ただ一つ、はっきりしているのはフィエステリアの大量発生と富栄養化の因果関係。上流の工場や養豚場が垂れ流した多量の窒素やリンを含む汚水が臨界量を超え、異常繁殖の引き金になったとの分析で研究者の見解は一致している。
「フィエステリアの発生場所は湿地帯のような水域でもともとよどみがひどい。そこに有機物汚濁が重なった」。昨年、現地を視察した国立環境研究所化学毒性研究室の彼谷邦光室長は「日本でも同じような汚染が起きれば発生の可能性はあるが、現在の水質レベルなら大丈夫」という。
不気味な現象
「いや、楽観は禁物」。兵庫県水産試験場の西川哲也研究員は「閉鎖性海域の瀬戸内海ならいつ発生してもおかしくない。現に不気味な現象が続いている」と指摘する。

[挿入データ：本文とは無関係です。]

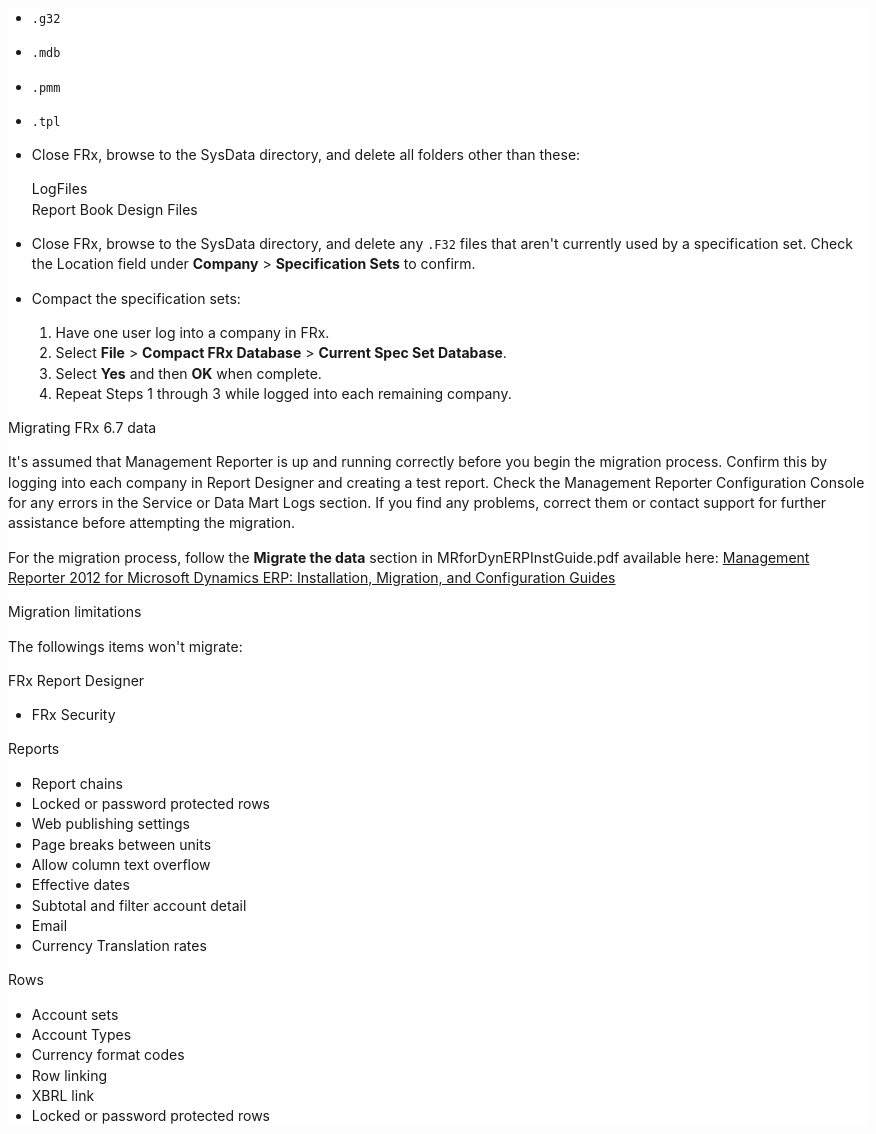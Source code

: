   - `.g32`
  - `.mdb`
  - `.pmm`
  - `.tpl`
- Close FRx, browse to the SysData directory, and delete all folders other than these:

  LogFiles  
  Report Book Design Files
- Close FRx, browse to the SysData directory, and delete any `.F32` files that aren't currently used by a specification set. Check the Location field under **Company** > **Specification Sets** to confirm.
- Compact the specification sets:

  1. Have one user log into a company in FRx.
  2. Select **File** > **Compact FRx Database** > **Current Spec Set Database**.
  3. Select **Yes** and then **OK** when complete.
  4. Repeat Steps 1 through 3 while logged into each remaining company.

Migrating FRx 6.7 data

It's assumed that Management Reporter is up and running correctly before you begin the migration process. Confirm this by logging into each company in Report Designer and creating a test report. Check the Management Reporter Configuration Console for any errors in the Service or Data Mart Logs section. If you find any problems, correct them or contact support for further assistance before attempting the migration.

For the migration process, follow the **Migrate the data** section in MRforDynERPInstGuide.pdf available here: [Management Reporter 2012 for Microsoft Dynamics ERP: Installation, Migration, and Configuration Guides](https://www.microsoft.com/download/details.aspx?id=5916)

Migration limitations

The followings items won't migrate:

FRx Report Designer

- FRx Security

Reports

- Report chains
- Locked or password protected rows
- Web publishing settings
- Page breaks between units
- Allow column text overflow
- Effective dates
- Subtotal and filter account detail
- Email
- Currency Translation rates

Rows

- Account sets
- Account Types
- Currency format codes
- Row linking
- XBRL link
- Locked or password protected rows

瀬戸内海ではこの数年、新種の渦鞭毛藻プランクトンが二枚貝の養殖に大規模な被害をもたらし、貝を毒化させるプランクトンも多発している。「フィエステリアの暴走は対岸の火事ではありません」。西川研究員は「第二、第三の『化け物』が海底で息を潜め、繁殖の機会をうかがっているかもしれない」と警告した。
◇ ◇
高度成長期、深刻な水質汚濁に見舞われた瀬戸内海が「ひん死状態」から息を吹き返している。赤潮の発生件数は三分の一に減り、見た目にもきれいになった。だが、新種の有毒プランクトンや環境ホルモンなど新たな汚染と健康被害の不安もしのびよる。ミクロの世界で、どんな異変が起きているのだろうか。